Services

Entropic guides organizations through the full lifecycle of creating, deploying, and scaling machine intelligence technologies.
Contact us for an initial consultation.

Practice Areas

Model Development

Model development is the heart of applied AI/ML. With experience training hundreds of models in both industry and lab settings, Entropic provides model R&D leading to problem-tailored solutions. We will curate model architectures, external corpora, and internal datasets based on the business objective at hand, and we will iterate until we're confident the limits of performance have been hit.


Although Entropic is excited to train state-of-the-art models for your needs, many problems can be effectively solved with approaches leveraging pretrained models or commercially-available APIs. Therefore, we commit to advise you when bespoke model development is not cost-effective. In such cases, we will work with you to assess and implement alternative solutions involving API-based inference, finetuning approaches, few-shot learning, or other suitable method.

Training and Serving Infrastructure

Many AI/ML problem settings require frequent model updates for inference to remain performant. Entropic constructs automated training pipelines for clients when economies of scale favor doing so. By systematizing the processes of dataset construction, model retraining, and deployment, we curtail the busywork and potential for error involved in manually refreshing models.


Entropic will also collaborate with you to determine the best model serving approach. We will help you make pivotal decisions such as server-side vs. client-side inference, commercial cloud vs. private infrastructure, and choice of model serving stack. Our experiential knowledge of the hardware capabilities and network architectures available on most major cloud platforms will protect you from common pitfalls and sources of cost overruns.

Data Engineering & Backend Architecture

We believe the lines between backend and data engineering are rapidly blurring. As latency constraints tighten, and as hardware accelerators become increasingly crucial to run even everyday models, we're confident that an integrated approach to data engineering and backend architecture will best position our clients to support their AI/ML footprint.


Entropic can wrangle most common databases and data warehouses, including Databricks, Snowflake, and most traditional SQL databases. However, we've found that colocation of data and backend compute is often indispensable for low-latency inference, especially for use cases that require alternating phases of retrieval and model evaluation. Therefore, we also deploy embedded solutions (usually via RocksDB and/or LevelDB), with critical-path backend logic via C++ and pybind.

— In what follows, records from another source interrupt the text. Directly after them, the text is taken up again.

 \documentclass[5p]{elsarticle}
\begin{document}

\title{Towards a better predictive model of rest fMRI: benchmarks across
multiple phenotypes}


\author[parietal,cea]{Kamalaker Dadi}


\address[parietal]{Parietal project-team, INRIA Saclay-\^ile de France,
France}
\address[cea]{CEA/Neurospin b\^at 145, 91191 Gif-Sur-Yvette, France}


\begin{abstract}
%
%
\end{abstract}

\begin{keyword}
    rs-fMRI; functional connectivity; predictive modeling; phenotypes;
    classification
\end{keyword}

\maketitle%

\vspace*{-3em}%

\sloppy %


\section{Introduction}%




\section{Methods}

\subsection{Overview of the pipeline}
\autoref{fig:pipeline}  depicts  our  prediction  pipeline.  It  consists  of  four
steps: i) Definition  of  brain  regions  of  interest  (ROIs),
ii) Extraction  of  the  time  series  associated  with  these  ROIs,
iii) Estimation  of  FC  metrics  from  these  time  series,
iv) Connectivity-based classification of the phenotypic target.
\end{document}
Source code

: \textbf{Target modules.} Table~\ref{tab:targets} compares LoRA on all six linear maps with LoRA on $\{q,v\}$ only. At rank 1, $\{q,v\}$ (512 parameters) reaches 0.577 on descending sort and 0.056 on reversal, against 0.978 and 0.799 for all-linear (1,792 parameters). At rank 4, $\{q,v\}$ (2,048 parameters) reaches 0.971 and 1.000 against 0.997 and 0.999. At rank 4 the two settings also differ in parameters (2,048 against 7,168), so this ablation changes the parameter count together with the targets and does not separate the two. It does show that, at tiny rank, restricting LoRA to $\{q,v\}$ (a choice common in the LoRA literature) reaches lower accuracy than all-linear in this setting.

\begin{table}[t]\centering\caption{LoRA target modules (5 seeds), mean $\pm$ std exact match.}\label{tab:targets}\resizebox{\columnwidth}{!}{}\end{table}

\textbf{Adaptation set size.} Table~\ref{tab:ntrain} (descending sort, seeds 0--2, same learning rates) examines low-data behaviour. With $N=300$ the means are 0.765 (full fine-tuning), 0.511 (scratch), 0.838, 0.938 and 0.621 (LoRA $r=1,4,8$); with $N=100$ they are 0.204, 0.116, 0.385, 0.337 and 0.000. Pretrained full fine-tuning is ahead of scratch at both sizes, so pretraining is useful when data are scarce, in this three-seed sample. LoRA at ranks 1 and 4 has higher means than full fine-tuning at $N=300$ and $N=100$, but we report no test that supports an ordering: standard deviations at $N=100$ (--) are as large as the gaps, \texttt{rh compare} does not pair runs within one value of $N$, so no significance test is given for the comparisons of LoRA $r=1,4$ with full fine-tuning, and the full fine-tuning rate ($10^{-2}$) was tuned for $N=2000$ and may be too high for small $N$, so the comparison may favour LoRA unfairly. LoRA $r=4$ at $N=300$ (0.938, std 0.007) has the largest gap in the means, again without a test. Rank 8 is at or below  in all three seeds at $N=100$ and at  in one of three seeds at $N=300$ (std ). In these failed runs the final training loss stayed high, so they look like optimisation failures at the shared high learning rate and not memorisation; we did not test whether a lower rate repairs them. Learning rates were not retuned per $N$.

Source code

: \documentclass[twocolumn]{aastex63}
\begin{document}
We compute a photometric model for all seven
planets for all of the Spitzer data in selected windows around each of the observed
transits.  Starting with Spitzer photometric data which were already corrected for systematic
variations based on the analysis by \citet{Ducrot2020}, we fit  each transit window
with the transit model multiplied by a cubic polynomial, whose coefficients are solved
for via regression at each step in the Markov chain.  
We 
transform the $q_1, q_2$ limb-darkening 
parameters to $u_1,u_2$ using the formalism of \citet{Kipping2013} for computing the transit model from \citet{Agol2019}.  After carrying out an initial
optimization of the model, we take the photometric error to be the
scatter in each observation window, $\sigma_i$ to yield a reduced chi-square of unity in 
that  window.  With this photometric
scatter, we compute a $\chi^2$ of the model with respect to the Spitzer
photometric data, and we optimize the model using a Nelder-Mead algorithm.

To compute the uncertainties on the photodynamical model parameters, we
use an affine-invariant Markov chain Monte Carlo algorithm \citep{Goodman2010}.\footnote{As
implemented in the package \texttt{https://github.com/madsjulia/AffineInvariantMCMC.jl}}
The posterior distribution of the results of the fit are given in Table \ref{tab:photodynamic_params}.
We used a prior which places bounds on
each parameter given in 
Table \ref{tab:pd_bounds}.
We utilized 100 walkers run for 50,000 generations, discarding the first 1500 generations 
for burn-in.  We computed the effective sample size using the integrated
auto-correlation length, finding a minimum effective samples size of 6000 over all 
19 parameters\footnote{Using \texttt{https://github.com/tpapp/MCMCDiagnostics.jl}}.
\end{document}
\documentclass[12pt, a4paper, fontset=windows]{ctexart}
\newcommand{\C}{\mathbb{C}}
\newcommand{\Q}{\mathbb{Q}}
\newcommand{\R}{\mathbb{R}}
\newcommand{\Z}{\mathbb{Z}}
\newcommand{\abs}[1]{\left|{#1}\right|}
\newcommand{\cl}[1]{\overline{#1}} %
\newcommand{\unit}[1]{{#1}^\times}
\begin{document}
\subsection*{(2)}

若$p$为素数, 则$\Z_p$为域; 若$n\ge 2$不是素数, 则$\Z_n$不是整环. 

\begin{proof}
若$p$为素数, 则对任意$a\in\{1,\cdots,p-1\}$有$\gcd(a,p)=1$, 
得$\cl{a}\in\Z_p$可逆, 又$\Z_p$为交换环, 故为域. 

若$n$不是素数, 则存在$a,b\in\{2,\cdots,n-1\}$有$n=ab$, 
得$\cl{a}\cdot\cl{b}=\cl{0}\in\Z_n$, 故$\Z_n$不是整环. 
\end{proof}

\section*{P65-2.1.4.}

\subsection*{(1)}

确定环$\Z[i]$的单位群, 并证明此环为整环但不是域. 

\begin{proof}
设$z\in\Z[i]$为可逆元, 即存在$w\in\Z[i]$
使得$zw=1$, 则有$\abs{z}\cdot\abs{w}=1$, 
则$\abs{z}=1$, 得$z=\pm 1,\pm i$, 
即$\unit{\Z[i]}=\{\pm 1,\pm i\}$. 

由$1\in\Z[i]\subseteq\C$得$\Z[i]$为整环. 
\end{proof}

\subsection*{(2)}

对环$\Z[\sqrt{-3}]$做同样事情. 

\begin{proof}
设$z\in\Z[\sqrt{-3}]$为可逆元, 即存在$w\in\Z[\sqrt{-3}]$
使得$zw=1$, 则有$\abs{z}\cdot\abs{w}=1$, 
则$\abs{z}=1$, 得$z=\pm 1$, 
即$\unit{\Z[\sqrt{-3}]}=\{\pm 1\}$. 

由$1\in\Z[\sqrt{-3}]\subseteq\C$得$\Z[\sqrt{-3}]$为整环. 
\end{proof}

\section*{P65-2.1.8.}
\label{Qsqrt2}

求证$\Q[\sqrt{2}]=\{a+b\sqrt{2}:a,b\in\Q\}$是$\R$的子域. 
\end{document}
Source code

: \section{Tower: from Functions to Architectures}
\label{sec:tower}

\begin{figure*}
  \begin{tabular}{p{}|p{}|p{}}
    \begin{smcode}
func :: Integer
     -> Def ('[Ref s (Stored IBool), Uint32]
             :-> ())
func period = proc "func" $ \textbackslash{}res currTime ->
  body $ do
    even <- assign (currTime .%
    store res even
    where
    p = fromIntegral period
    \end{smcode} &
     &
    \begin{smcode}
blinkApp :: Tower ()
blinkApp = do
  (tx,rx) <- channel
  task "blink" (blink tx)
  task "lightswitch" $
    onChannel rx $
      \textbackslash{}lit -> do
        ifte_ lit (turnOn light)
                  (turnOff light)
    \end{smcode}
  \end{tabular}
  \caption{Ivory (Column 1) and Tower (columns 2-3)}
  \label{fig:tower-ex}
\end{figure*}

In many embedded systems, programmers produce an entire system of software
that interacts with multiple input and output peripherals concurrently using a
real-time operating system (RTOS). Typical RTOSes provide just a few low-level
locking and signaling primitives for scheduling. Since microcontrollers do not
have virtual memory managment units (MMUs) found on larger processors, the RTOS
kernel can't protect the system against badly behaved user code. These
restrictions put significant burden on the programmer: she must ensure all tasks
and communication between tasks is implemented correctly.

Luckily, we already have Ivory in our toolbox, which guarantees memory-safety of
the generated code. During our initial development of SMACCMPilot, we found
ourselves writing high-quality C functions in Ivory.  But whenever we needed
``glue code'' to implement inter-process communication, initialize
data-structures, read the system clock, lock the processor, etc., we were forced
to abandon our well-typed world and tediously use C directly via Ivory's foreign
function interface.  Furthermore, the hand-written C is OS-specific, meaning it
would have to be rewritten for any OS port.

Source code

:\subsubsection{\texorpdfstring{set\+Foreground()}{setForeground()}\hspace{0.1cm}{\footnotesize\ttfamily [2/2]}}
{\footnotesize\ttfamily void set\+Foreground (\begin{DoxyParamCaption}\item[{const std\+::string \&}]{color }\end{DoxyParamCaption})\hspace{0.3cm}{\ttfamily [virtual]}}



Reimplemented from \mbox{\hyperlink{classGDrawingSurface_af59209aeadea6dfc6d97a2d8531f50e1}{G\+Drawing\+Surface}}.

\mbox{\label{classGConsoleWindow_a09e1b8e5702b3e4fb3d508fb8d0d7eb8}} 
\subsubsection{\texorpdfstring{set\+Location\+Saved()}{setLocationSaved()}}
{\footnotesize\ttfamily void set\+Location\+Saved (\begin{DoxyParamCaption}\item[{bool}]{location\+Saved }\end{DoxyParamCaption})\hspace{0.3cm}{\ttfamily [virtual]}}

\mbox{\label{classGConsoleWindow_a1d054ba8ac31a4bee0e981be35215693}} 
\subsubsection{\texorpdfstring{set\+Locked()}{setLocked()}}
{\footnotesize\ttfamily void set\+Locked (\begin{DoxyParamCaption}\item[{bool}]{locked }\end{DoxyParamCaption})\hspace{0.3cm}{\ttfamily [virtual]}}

As needed, we will design and implement both internal and public-facing APIs, with choice of REST over HTTP, gRPC, Thrift, or other protocol based on your use case's precise requirements.

Frontend Development

Although an effective O&M plan is crucial to any technical product, O&M considerations are frequently overlooked in AI/ML systems. Entropic's frontend development practice delivers comprehensive and accessible  browser-based model instrumentation—a major determinant of an AI/ML system's longevity.


Entropic develops monitoring tools for engineers and non-engineering operations personnel, supporting AI/ML systems at million-user scale. We bring years of experience working with common React tech stacks such as Next.js. As a result, the dashboards, experiment monitors, and model inspectors we build are as modern as the AI/ML systems to be instrumented. A focus on modularity ensures that our instrumentation tools can be flexibly extended within your stack.


Although we typically build frontend deliverables in the context of larger AI/ML development efforts, we also take on discrete frontend projects in appropriate circumstances.

Principal Consultant

Jack Ma is Founder and CEO of Entropic Innovation LLC. As Entropic's principal consultant, Jack works tirelessly to help clients harness state-of-the-art machine intelligence capabilities, no matter their size or technical sophistication.

Jack, a patented inventor and published researcher in AI/ML, has developed high-performing algorithms in numerous problem settings. His experience beyond the lab, however, has led to a deep-seated belief that businesses only benefit from AI/ML if all parts of the tech environment are equipped for its arrival. He's passionate about helping his clients surmount the hurdle from prototype model to realized business value—something that he believes a full-stack approach can most effectively deliver.

Jack is responsible for all client engagements at Entropic, providing a full range of technology planning, development, and integration expertise.